Wilson Daily Times, 17 February 1990.

This op-ed piece ran in the Wilson Daily Times in February 1990, shortly after the city acknowledged its ownership of Vick cemetery.

A few notable passages:

  • “Although as many as 2,000 people may be buried there, only 30-some graves are marked …”  (Two thousand seems like a low estimate of the number of burials in Vick, and absolutely more than 30 graves were marked. In 1995, Wilson’s city manager was quoted estimating that there were approximately 200 marked graves and 75-100 “intact, legible” headstones.)
  • “Those persons buried beneath this littered and unkempt ground deserve the respect and dignity we would accord any deceased.”
  • “Insofar as possible, the Vick cemetery and the individual graves must be restored. The city can do no less for its deceased citizens.”
  • “Mobilizing volunteers in the community can get the cleanup off to a low-cost start. Civic clubs, Boy Scouts, church groups and other organizations could take pride in helping restore a piece of Wilson history.”
  • “Identifying and marking each grave may be impossible, but every identification that is historically and humanly possible is the duty of the city.”

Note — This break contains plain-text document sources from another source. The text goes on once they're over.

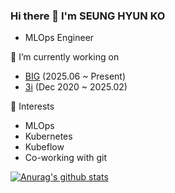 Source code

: ### Hi there 👋 I'm SEUNG HYUN KO
- MLOps Engineer

<!--
**kosehy/kosehy** is a ✨ _special_ ✨ repository because its `README.md` (this file) appears on your GitHub profile.

Here are some ideas to get you started:

- 🔭 I’m currently working on ...
- 🌱 I’m currently learning ...
- 👯 I’m looking to collaborate on ...
- 🤔 I’m looking for help with ...
- 💬 Ask me about ...
- 📫 How to reach me: ...
- 😄 Pronouns: ...
- ⚡ Fun fact: ...
-->
🔭 I’m currently working on
- [BIG]([beeintel.ai](https://beeintel.ai/)) (2025.06 ~ Present)
- [3i](https://www.3i.ai) (Dec 2020 ~ 2025.02)

🌱 Interests
- MLOps
- Kubernetes
- Kubeflow
- Co-working with git

[![Anurag's github stats](https://github-readme-stats.vercel.app/api?username=kosehy&show_icons=true&theme=vue-dark)](https://github.com/anuraghazra/github-readme-stats)
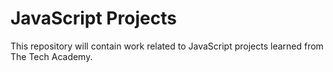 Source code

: # JavaScript Projects
<p>This repository will contain work related to JavaScript projects learned from The Tech Academy.</p>
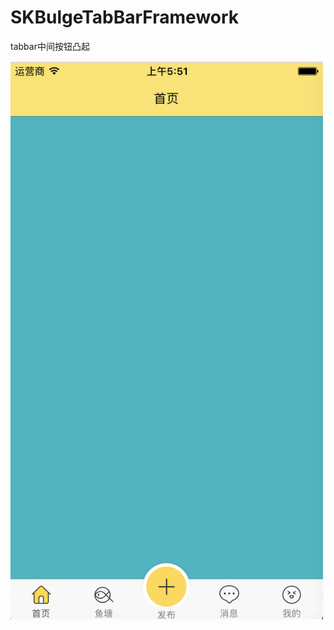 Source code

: # SKBulgeTabBarFramework
tabbar中间按钮凸起

<img src="https://github.com/honkerSK/SKiOSDemo/blob/master/07-SKBulgeTabBarFramework/showPic.png" width="500" alt="SKBulgeTabBar"></img>

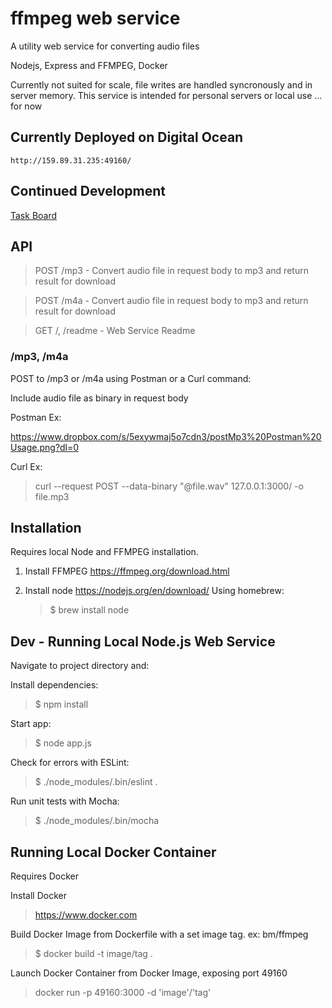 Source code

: # ffmpeg web service

A utility web service for converting audio files 

Nodejs, Express and FFMPEG, Docker

Currently not suited for scale, file writes are handled syncronously and in server memory.  This service is intended for personal servers or local use
... for now

## Currently Deployed on Digital Ocean

`http://159.89.31.235:49160/`

## Continued Development

[Task Board](https://trello.com/b/I5Eh8JnX/ff-ffmpeg-service)

## API

> POST /mp3 - Convert audio file in request body to mp3 and return result for download

> POST /m4a - Convert audio file in request body to mp3 and return result for download

> GET /, /readme - Web Service Readme

### /mp3, /m4a

POST to /mp3 or /m4a using Postman or a Curl command:

Include audio file as binary in request body

Postman Ex:

https://www.dropbox.com/s/5exywmaj5o7cdn3/postMp3%20Postman%20Usage.png?dl=0

Curl Ex:

> curl --request POST --data-binary "@file.wav" 127.0.0.1:3000/ -o file.mp3

## Installation

Requires local Node and FFMPEG installation.

1. Install FFMPEG https://ffmpeg.org/download.html

2. Install node https://nodejs.org/en/download/
   Using homebrew:
   > \$ brew install node

## Dev - Running Local Node.js Web Service

Navigate to project directory and:

Install dependencies:

> \$ npm install

Start app:

> \$ node app.js

Check for errors with ESLint:

> \$ ./node_modules/.bin/eslint .

Run unit tests with Mocha:

> \$ ./node_modules/.bin/mocha

## Running Local Docker Container

Requires Docker

Install Docker

> https://www.docker.com

Build Docker Image from Dockerfile with a set image tag. ex: bm/ffmpeg

> \$ docker build -t image/tag .

Launch Docker Container from Docker Image, exposing port 49160

> docker run -p 49160:3000 -d 'image'/'tag'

Another four years passed before Wilson made serious effort to meet the challenge outlined in the Daily Times. Vick cemetery is no longer a dumping ground, but it still “bears little resemblance to a cemetery.” The graves were not restored, or even identified. Rather, they were pulled from the ground, stacked in storage for a few years, then discarded. No known record exists of the thousands of burials in Vick cemetery.